My nitpicks aside, CGI may eventually recreate natural movement to the point of near-perfection. However, our human brains may not allow us to accept it as such. There’s a theory known as “The Uncanny Valley” which suggests that the more “real” that an artificial image is made to look, the more our minds will reject it-or be repulsed by it. As you can see from the chart at right, a moving CG image is able to fool us more than a static image, but only up to a certain point when enough visual anomalies distort our ability to believe what we see far beyond an equivalent image that is static. Either way, it can be creepy.
Assuming that everything above is complete psycho-babble, the knowledge that perfect artificial imagery is possible still has one obstacle keeping it from becoming standard practice: Money. Hollywood and the video game industry are all about money. While CGI has been an excellent tool for augmenting an actor’s appearance (like the incredible de-aging job done on X-Men 3), it’s yet to compete with cost-effective, traditional principle photography.
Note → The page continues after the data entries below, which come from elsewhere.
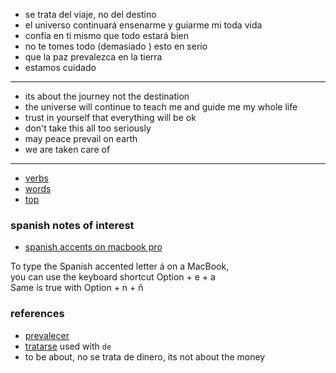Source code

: - se trata del viaje, no del destino
- el universo continuará ensenarme y guiarme mi toda vida
- confía en ti mismo que todo estará bien
- no te tomes todo (demasiado ) esto en serio
- que la paz prevalezca en la tierra
- estamos cuidado
---

- its about the journey not the destination
- the universe will continue to teach me and guide me my whole life
- trust in yourself that everything will be ok
- don't take this all too seriously
- may peace prevail on earth
- we are taken care of
---

- [verbs](./verbs/Readme.md)
- [words](./words/word25.md)
- [top](./top/Readme.md)

### spanish notes of interest

- [spanish accents on macbook pro](https://github.com/stormasm/spanish/blob/main/misc/macbook.md)

To type the Spanish accented letter á on a MacBook,   
you can use the keyboard shortcut Option + e + a   
Same is true with Option + n + ñ

### references

- [prevalecer](https://www.spanishdict.com/translate/prevalecer)
- [tratarse](https://www.spanishdict.com/translate/tratar) used with `de`
- to be about, no se trata de dinero, its not about the money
The technology being developed by Image Metrics is little more than an alternative to motion capture; original footage of the real Emily still needs to be shot for the software to imitate. Some people are referring to the process as “digital rotoscoping”. One way or another, the person that’s being digitally rendered will need to be hired, whether it’s for motion capture, voice over, or just likeness rights. Attempting to produce a film “starring” a specific actor without any artistic contribution from that actor would be nothing more than a performance of another person (or that of a digital puppet) who is wearing a mask.
While one day we may all be replaced by robots for laborious tasks (”Dey took ahr jerbs!”), we may yet have a way to go before our culture and art (if you regard video games as such) are so convincingly manufactured. And besides, great games aren’t all about graphics anyway…right?